Owned by Norfolk Southern Corp. (formerly The Southern Railway) from 1973 until Knoxville-based National Coal Corp. bought it in 2006 for $2 million, the line was begun in 1889 and extended to its current terminus at a now-abandoned coal preparation plant at Devonia in 1912. In 2013, R.J. Corman purchased the line.

The Anderson County Commission, at its May 18 meeting, unanimously passed a resolution offering support and encouraging grants and donations from others. The resolution explicitly does not offer any county funding.

It also encourages other New River area improvements, such as water infrastructure, better emergency response and a ZIP code, but does not offer funding for those improvements.

Several residents and commissioners said the trail would provide exercise and activity for the New River community, as well as jobs in bicycle shops.

Commissioner Michael Foster made the motion, and Commissioner Chad McNabb seconded it. Commissioners Ebony Capshaw and Steven Verran were not present.

Nancy Manning, an Oak Ridge resident and executive director of Tennessee Citizens for Wilderness Planning, has promoted the project and spoke about its status to commissioners at the May 18 meeting. She said Trust for Public Land has been negotiating to acquire the railroad land from current owner R.J. Corman. The trail land would then go to a different group called Echoes.

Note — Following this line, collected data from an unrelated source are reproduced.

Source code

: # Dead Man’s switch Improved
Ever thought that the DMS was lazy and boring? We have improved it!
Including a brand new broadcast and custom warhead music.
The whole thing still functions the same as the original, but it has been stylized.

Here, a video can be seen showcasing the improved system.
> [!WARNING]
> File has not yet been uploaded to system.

Manning said the commission should encourage private, federal and state grants and donors to move the project forward. Providers of those grants, she said, want to see “visible, local support.”

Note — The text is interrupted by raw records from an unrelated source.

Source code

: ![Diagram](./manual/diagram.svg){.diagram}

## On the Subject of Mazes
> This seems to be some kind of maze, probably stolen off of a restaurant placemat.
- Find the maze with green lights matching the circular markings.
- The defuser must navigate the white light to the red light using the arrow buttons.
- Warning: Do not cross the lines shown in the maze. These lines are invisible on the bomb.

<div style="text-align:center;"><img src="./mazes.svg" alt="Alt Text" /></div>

The project has faced criticism from some New River residents, including Scotty Phillips, owner of the New River General Store that sits along the line, who sent a letter that Commissioner Tim Isbel read at the May 11 Operations Committee meeting. Phillips described the trail as an intrusion by outsiders into the community.

“We’ve all had peace and security here,” he wrote, describing the current order he said the trail would upset by bringing in outsiders who would use it to “line their pockets.”

Ironically, Phillips briefly operated a tourist train along the line until R.J. Corman shut it down after acquiring the rail line.

The engine and passenger cars of Phillips’ train remain parked in the area near Devonia where the rail line ended, with no way to be removed since R.J. Corman pulled up the tracks.

Residents who spoke in person at the May 18 County Commission meeting, including people who currently live in the New River area or had lived there in the past, described the trail as having positive effects for residents.

New River resident Loretta Webber described herself as originally opposed to the project, but said talking to Manning had changed her mind. She said she believed local children would enjoy riding bikes there and could find work at bike shops.

“We need it,” she said. “We’re a dying town, and without you all’s help we’re going to be a dying town.”

Another New River resident, James Burge, who spoke to both the Operations Committee and the full commission, similarly said he had opposed the project but now wanted to work with Echoes to represent the community on the Echoes board. He said the trail could provide jobs and exercise.

“Everybody knows that we’re a community that’s on life support and it needs something to happen,” he said.

But Burge said he wants to help local residents who have concerns.

“I want to look out, to the best of my ability, for those that believe they’ll be invaded,” he said.

Burge told The Courier News that he might support moving the trail away from directly following the rail line to make it less disruptive to adjacent homeowners.

Mike Harris, who grew up in the New River area, attended its former Rosedale School and still owns property in the area, said residents in the past depended on natural resources such as lumber and coal. The remaining natural resource, he said, is natural beauty.

“We have one resource that will never be used up,” he said. “We have the same beauty as Great Smoky Mountains and Frozen Head State Park.”

“We hope this resolution just restores some of the basic necessities this community’s been stripped of,” Isbel said.

Commissioner Shain Vowell warned Echoes that the group needs to take New River area residents’ concerns into consideration.

“If you make a friend from New River, you make a friend for life,” he said. “If you make an enemy from New River, you make an enemy for life.”